Traffic micro-simulation models have become widely accepted tools in analyzing and identifying solutions for vehiclebased
infrastructures. Similarly, pedestrian micro-simulation models despite their relative infancy can also be utilized in
a similar manner for pedestrian-dominated facilities. Pedestrian micro-simulation models offer an innovative approach to
evaluating scenarios without risk of injury to subject pedestrians. Pedestrian micro-simulation models also have the advantage
of graphic visualization for presentation of results to the general public. Analogous to conventional models, pedestrian
micro-simulation models are also tested to make certain necessary pedestrian activities (waiting, queuing, walking or processing)

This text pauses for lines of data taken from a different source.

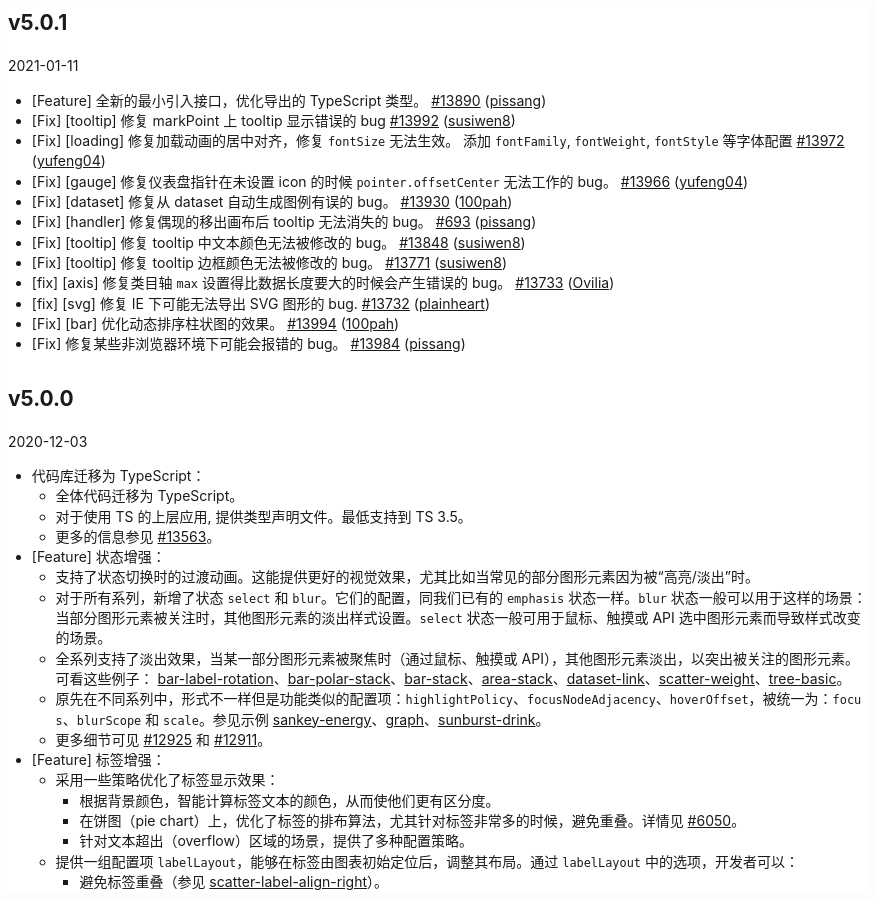 ## v5.0.1
<div class="time">2021-01-11</div>

+ [Feature] 全新的最小引入接口，优化导出的 TypeScript 类型。 [#13890](https://github.com/apache/incubator-echarts/issues/13890) ([pissang](https://github.com/pissang))
+ [Fix] [tooltip] 修复 markPoint 上 tooltip 显示错误的 bug [#13992](https://github.com/apache/incubator-echarts/issues/13992) ([susiwen8](https://github.com/susiwen8))
+ [Fix] [loading] 修复加载动画的居中对齐，修复 `fontSize` 无法生效。 添加 `fontFamily`, `fontWeight`, `fontStyle` 等字体配置 [#13972](https://github.com/apache/incubator-echarts/issues/13972) ([yufeng04](https://github.com/yufeng04))
+ [Fix] [gauge] 修复仪表盘指针在未设置 icon 的时候 `pointer.offsetCenter` 无法工作的 bug。 [#13966](https://github.com/apache/incubator-echarts/issues/13966) ([yufeng04](https://github.com/yufeng04))
+ [Fix] [dataset] 修复从 dataset 自动生成图例有误的 bug。 [#13930](https://github.com/apache/incubator-echarts/issues/13930) ([100pah](https://github.com/100pah))
+ [Fix] [handler] 修复偶现的移出画布后 tooltip 无法消失的 bug。  [#693](https://github.com/ecomfe/zrender/issues/693) ([pissang](https://github.com/pissang))
+ [Fix] [tooltip] 修复 tooltip 中文本颜色无法被修改的 bug。 [#13848](https://github.com/apache/incubator-echarts/issues/13848) ([susiwen8](https://github.com/susiwen8))
+ [Fix] [tooltip] 修复 tooltip 边框颜色无法被修改的 bug。 [#13771](https://github.com/apache/incubator-echarts/issues/13771) ([susiwen8](https://github.com/susiwen8))
+ [fix] [axis] 修复类目轴 `max` 设置得比数据长度要大的时候会产生错误的 bug。 [#13733](https://github.com/apache/incubator-echarts/issues/13733) ([Ovilia](https://github.com/Ovilia))
+ [fix] [svg] 修复 IE 下可能无法导出 SVG 图形的 bug. [#13732](https://github.com/apache/incubator-echarts/issues/13732) ([plainheart](https://github.com/plainheart))
+ [Fix] [bar] 优化动态排序柱状图的效果。 [#13994](https://github.com/apache/incubator-echarts/issues/13994) ([100pah](https://github.com/100pah))
+ [Fix] 修复某些非浏览器环境下可能会报错的 bug。 [#13984](https://github.com/apache/incubator-echarts/issues/13984) ([pissang](https://github.com/pissang))


## v5.0.0
<div class="time">2020-12-03</div>

+ 代码库迁移为 TypeScript：
    + 全体代码迁移为 TypeScript。
    + 对于使用 TS 的上层应用, 提供类型声明文件。最低支持到 TS 3.5。
    + 更多的信息参见 [#13563](https://github.com/apache/incubator-echarts/pull/13563)。
+ [Feature] 状态增强：
    + 支持了状态切换时的过渡动画。这能提供更好的视觉效果，尤其比如当常见的部分图形元素因为被“高亮/淡出”时。
    + 对于所有系列，新增了状态 `select` 和 `blur`。它们的配置，同我们已有的 `emphasis` 状态一样。`blur` 状态一般可以用于这样的场景：当部分图形元素被关注时，其他图形元素的淡出样式设置。`select` 状态一般可用于鼠标、触摸或 API 选中图形元素而导致样式改变的场景。
    + 全系列支持了淡出效果，当某一部分图形元素被聚焦时（通过鼠标、触摸或 API），其他图形元素淡出，以突出被关注的图形元素。可看这些例子： [bar-label-rotation](https://echarts.apache.org/next/examples/zh/editor.html?c=bar-label-rotation)、[bar-polar-stack](https://echarts.apache.org/next/examples/zh/editor.html?c=bar-polar-stack)、[bar-stack](https://echarts.apache.org/next/examples/zh/editor.html?c=bar-stack)、[area-stack](https://echarts.apache.org/next/examples/zh/editor.html?c=area-stack)、[dataset-link](https://echarts.apache.org/next/examples/zh/editor.html?c=dataset-link)、[scatter-weight](https://echarts.apache.org/next/examples/zh/editor.html?c=scatter-weight)、[tree-basic](https://echarts.apache.org/next/examples/zh/editor.html?c=tree-basic)。
    + 原先在不同系列中，形式不一样但是功能类似的配置项：`highlightPolicy`、`focusNodeAdjacency`、`hoverOffset`，被统一为：`focus`、`blurScope` 和 `scale`。参见示例 [sankey-energy](https://echarts.apache.org/next/examples/zh/editor.html?c=sankey-energy)、[graph](https://echarts.apache.org/next/examples/zh/editor.html?c=graph)、[sunburst-drink](https://echarts.apache.org/next/examples/zh/editor.html?c=sunburst-drink)。
    + 更多细节可见 [#12925](https://github.com/apache/incubator-echarts/pull/12925) 和 [#12911](https://github.com/apache/incubator-echarts/pull/12911)。
+ [Feature] 标签增强：
    + 采用一些策略优化了标签显示效果：
        + 根据背景颜色，智能计算标签文本的颜色，从而使他们更有区分度。
        + 在饼图（pie chart）上，优化了标签的排布算法，尤其针对标签非常多的时候，避免重叠。详情见 [#6050](https://github.com/apache/incubator-echarts/issues/6050)。
        + 针对文本超出（overflow）区域的场景，提供了多种配置策略。
    + 提供一组配置项 `labelLayout`，能够在标签由图表初始定位后，调整其布局。通过 `labelLayout` 中的选项，开发者可以：
        + 避免标签重叠（参见 [scatter-label-align-right](https://echarts.apache.org/next/examples/zh/editor.html?c=graph-label-overlap)）。
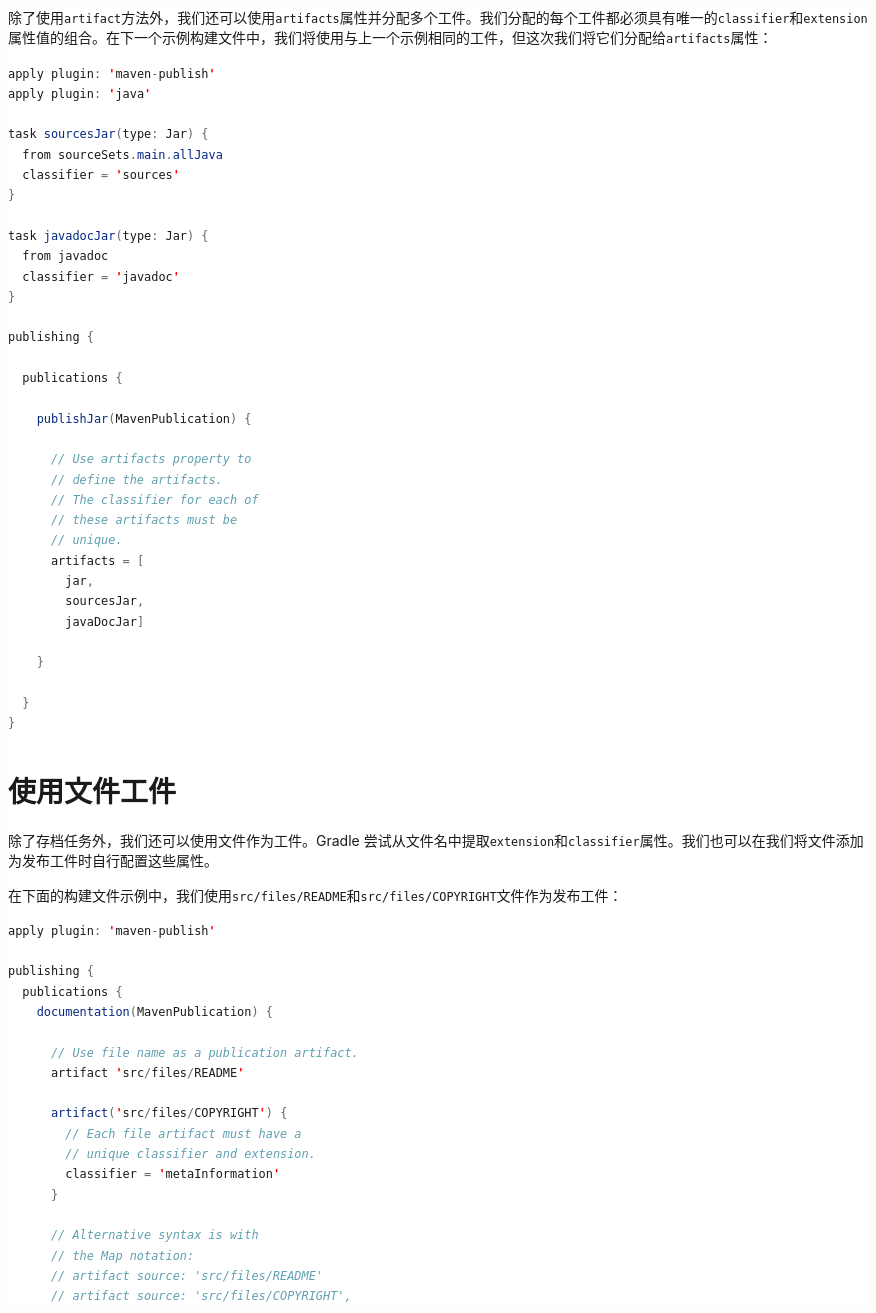 除了使用`artifact`方法外，我们还可以使用`artifacts`属性并分配多个工件。我们分配的每个工件都必须具有唯一的`classifier`和`extension`属性值的组合。在下一个示例构建文件中，我们将使用与上一个示例相同的工件，但这次我们将它们分配给`artifacts`属性：

```java
apply plugin: 'maven-publish'
apply plugin: 'java'

task sourcesJar(type: Jar) {
  from sourceSets.main.allJava
  classifier = 'sources'
}

task javadocJar(type: Jar) {
  from javadoc
  classifier = 'javadoc'
}

publishing {

  publications {

    publishJar(MavenPublication) {

      // Use artifacts property to
      // define the artifacts.
      // The classifier for each of
      // these artifacts must be
      // unique.
      artifacts = [
        jar,
        sourcesJar,
        javaDocJar]

    }

  }
}
```

# 使用文件工件

除了存档任务外，我们还可以使用文件作为工件。Gradle 尝试从文件名中提取`extension`和`classifier`属性。我们也可以在我们将文件添加为发布工件时自行配置这些属性。

在下面的构建文件示例中，我们使用`src/files/README`和`src/files/COPYRIGHT`文件作为发布工件：

```java
apply plugin: 'maven-publish'

publishing {
  publications {
    documentation(MavenPublication) {

      // Use file name as a publication artifact.
      artifact 'src/files/README'

      artifact('src/files/COPYRIGHT') {
        // Each file artifact must have a
        // unique classifier and extension.
        classifier = 'metaInformation'
      }

      // Alternative syntax is with
      // the Map notation:
      // artifact source: 'src/files/README'
      // artifact source: 'src/files/COPYRIGHT',
```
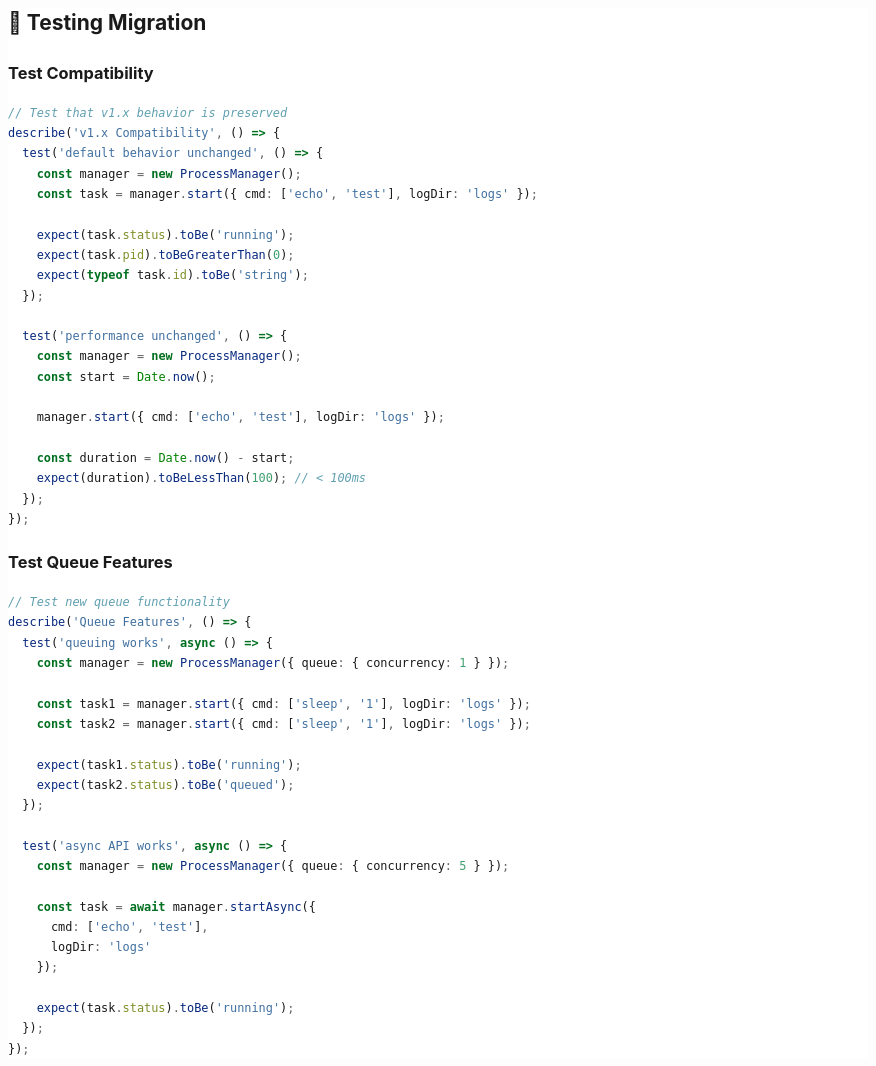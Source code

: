 ## 🧪 Testing Migration

### Test Compatibility

```typescript
// Test that v1.x behavior is preserved
describe('v1.x Compatibility', () => {
  test('default behavior unchanged', () => {
    const manager = new ProcessManager();
    const task = manager.start({ cmd: ['echo', 'test'], logDir: 'logs' });
    
    expect(task.status).toBe('running');
    expect(task.pid).toBeGreaterThan(0);
    expect(typeof task.id).toBe('string');
  });
  
  test('performance unchanged', () => {
    const manager = new ProcessManager();
    const start = Date.now();
    
    manager.start({ cmd: ['echo', 'test'], logDir: 'logs' });
    
    const duration = Date.now() - start;
    expect(duration).toBeLessThan(100); // < 100ms
  });
});
```

### Test Queue Features

```typescript
// Test new queue functionality
describe('Queue Features', () => {
  test('queuing works', async () => {
    const manager = new ProcessManager({ queue: { concurrency: 1 } });
    
    const task1 = manager.start({ cmd: ['sleep', '1'], logDir: 'logs' });
    const task2 = manager.start({ cmd: ['sleep', '1'], logDir: 'logs' });
    
    expect(task1.status).toBe('running');
    expect(task2.status).toBe('queued');
  });
  
  test('async API works', async () => {
    const manager = new ProcessManager({ queue: { concurrency: 5 } });
    
    const task = await manager.startAsync({ 
      cmd: ['echo', 'test'], 
      logDir: 'logs' 
    });
    
    expect(task.status).toBe('running');
  });
});
```
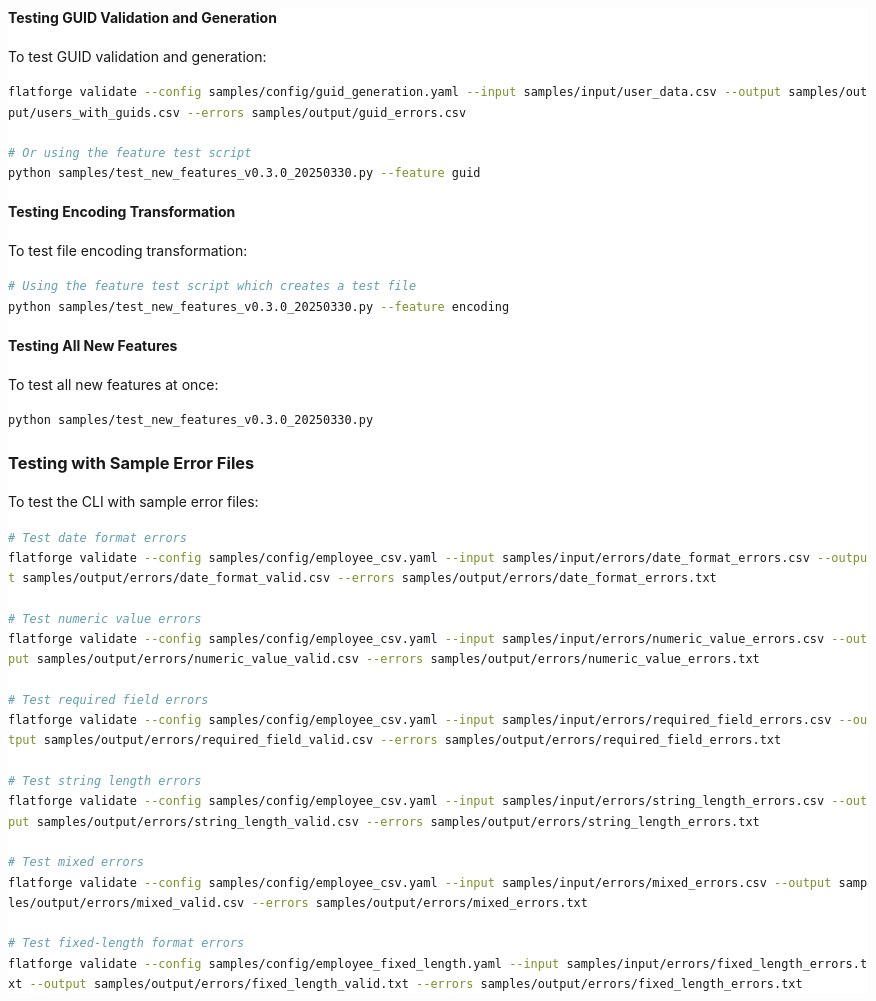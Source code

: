 #### Testing GUID Validation and Generation

To test GUID validation and generation:

```bash
flatforge validate --config samples/config/guid_generation.yaml --input samples/input/user_data.csv --output samples/output/users_with_guids.csv --errors samples/output/guid_errors.csv

# Or using the feature test script
python samples/test_new_features_v0.3.0_20250330.py --feature guid
```

#### Testing Encoding Transformation

To test file encoding transformation:

```bash
# Using the feature test script which creates a test file
python samples/test_new_features_v0.3.0_20250330.py --feature encoding
```

#### Testing All New Features

To test all new features at once:

```bash
python samples/test_new_features_v0.3.0_20250330.py
```

### Testing with Sample Error Files

To test the CLI with sample error files:

```bash
# Test date format errors
flatforge validate --config samples/config/employee_csv.yaml --input samples/input/errors/date_format_errors.csv --output samples/output/errors/date_format_valid.csv --errors samples/output/errors/date_format_errors.txt

# Test numeric value errors
flatforge validate --config samples/config/employee_csv.yaml --input samples/input/errors/numeric_value_errors.csv --output samples/output/errors/numeric_value_valid.csv --errors samples/output/errors/numeric_value_errors.txt

# Test required field errors
flatforge validate --config samples/config/employee_csv.yaml --input samples/input/errors/required_field_errors.csv --output samples/output/errors/required_field_valid.csv --errors samples/output/errors/required_field_errors.txt

# Test string length errors
flatforge validate --config samples/config/employee_csv.yaml --input samples/input/errors/string_length_errors.csv --output samples/output/errors/string_length_valid.csv --errors samples/output/errors/string_length_errors.txt

# Test mixed errors
flatforge validate --config samples/config/employee_csv.yaml --input samples/input/errors/mixed_errors.csv --output samples/output/errors/mixed_valid.csv --errors samples/output/errors/mixed_errors.txt

# Test fixed-length format errors
flatforge validate --config samples/config/employee_fixed_length.yaml --input samples/input/errors/fixed_length_errors.txt --output samples/output/errors/fixed_length_valid.txt --errors samples/output/errors/fixed_length_errors.txt
```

are modeled accurately. One of the more important components of public transport terminals and large-crowd facilities
(e.g. stadia, cinemas, etc.) are waiting line systems (queue and servers) wherein of particular importance is the adequacy
of waiting areas. There are two prevailing methods for estimating the maximum queue length which eventually translates to
the waiting area: using well-established queuing theory or micro-simulation. Analytical modeling that requires equations to
estimate the performance of the system experiences difficulty in mimicking all real-world situations as numerous variables
exist in some cases in which appropriate equations are unknown or the equation is too complicated. On the other hand, a
pedestrian micro-simulation model can be utilized without the boundary of restricted assumptions (Sokolowski and Banks,
2009).
This paper investigates the implementation of a single queue with a multiple servers system of a cinema ticketing office
using the pedestrian micro-simulation software Vissim. Vissim pedestrian module employs the ‘Social Force Model’ published
by Helbing and Molnar (1995) which was designed to represent the stochastic behavior of pedestrian movements. The system
tested is characterized by a single queue serviced by a number of ticket booths. When customers arrive at the ticketing
area, some may need to wait if there is no booth available to service them resulting in the formation of a queue. When service
rates are less than the arrival rates, no queue will form. Regardless, it is essential that all four characteristics of queues (pedestrian
arrival, service times, number of serving channels, and queuing discipline) are correctly modeled.
This paper is organized as follows. The following section briefly discusses past work on queuing studies and pedestrian
micro-simulation. The section following that details field data collection, the methodology and micro-simulation set-up.
Analysis of the modeling results are presented next followed by a case study application of the method. The paper ends with
the presentation of relevant findings.